Start of MATERIAL PROVIDED

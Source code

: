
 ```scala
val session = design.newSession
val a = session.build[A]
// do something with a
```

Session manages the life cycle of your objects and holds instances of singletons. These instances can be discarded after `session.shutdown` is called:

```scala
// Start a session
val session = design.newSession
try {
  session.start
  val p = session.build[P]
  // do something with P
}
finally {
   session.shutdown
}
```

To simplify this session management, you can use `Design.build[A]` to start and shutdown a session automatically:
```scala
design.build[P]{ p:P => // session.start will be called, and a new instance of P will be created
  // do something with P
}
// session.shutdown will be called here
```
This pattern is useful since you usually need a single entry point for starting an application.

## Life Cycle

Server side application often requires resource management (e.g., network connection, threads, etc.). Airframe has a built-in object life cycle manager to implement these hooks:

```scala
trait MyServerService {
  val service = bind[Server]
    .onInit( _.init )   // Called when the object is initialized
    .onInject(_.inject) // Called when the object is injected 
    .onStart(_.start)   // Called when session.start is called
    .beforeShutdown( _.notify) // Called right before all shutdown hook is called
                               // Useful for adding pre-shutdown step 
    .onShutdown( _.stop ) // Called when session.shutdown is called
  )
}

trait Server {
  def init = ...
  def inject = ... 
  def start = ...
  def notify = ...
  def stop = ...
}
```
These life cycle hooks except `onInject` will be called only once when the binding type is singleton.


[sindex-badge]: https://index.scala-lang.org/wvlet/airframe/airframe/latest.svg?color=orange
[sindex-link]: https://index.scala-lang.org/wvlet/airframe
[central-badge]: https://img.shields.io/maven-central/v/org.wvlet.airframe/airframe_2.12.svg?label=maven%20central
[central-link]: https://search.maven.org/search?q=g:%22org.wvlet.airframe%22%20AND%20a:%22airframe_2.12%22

End of MATERIAL PROVIDED

EXERCISE PROMPT: Copy the entries word for word. Leave nothing out.

ANSWER:
Source code

:
 ```scala
val session = design.newSession
val a = session.build[A]
// do something with a
```

Session manages the life cycle of your objects and holds instances of singletons. These instances can be discarded after `session.shutdown` is called:

```scala
// Start a session
val session = design.newSession
try {
  session.start
  val p = session.build[P]
  // do something with P
}
finally {
   session.shutdown
}
```

To simplify this session management, you can use `Design.build[A]` to start and shutdown a session automatically:
```scala
design.build[P]{ p:P => // session.start will be called, and a new instance of P will be created
  // do something with P
}
// session.shutdown will be called here
```
This pattern is useful since you usually need a single entry point for starting an application.

## Life Cycle

Server side application often requires resource management (e.g., network connection, threads, etc.). Airframe has a built-in object life cycle manager to implement these hooks:

```scala
trait MyServerService {
  val service = bind[Server]
    .onInit( _.init )   // Called when the object is initialized
    .onInject(_.inject) // Called when the object is injected 
    .onStart(_.start)   // Called when session.start is called
    .beforeShutdown( _.notify) // Called right before all shutdown hook is called
                               // Useful for adding pre-shutdown step 
    .onShutdown( _.stop ) // Called when session.shutdown is called
  )
}

trait Server {
  def init = ...
  def inject = ... 
  def start = ...
  def notify = ...
  def stop = ...
}
```
These life cycle hooks except `onInject` will be called only once when the binding type is singleton.


[sindex-badge]: https://index.scala-lang.org/wvlet/airframe/airframe/latest.svg?color=orange
[sindex-link]: https://index.scala-lang.org/wvlet/airframe
[central-badge]: https://img.shields.io/maven-central/v/org.wvlet.airframe/airframe_2.12.svg?label=maven%20central
[central-link]: https://search.maven.org/search?q=g:%22org.wvlet.airframe%22%20AND%20a:%22airframe_2.12%22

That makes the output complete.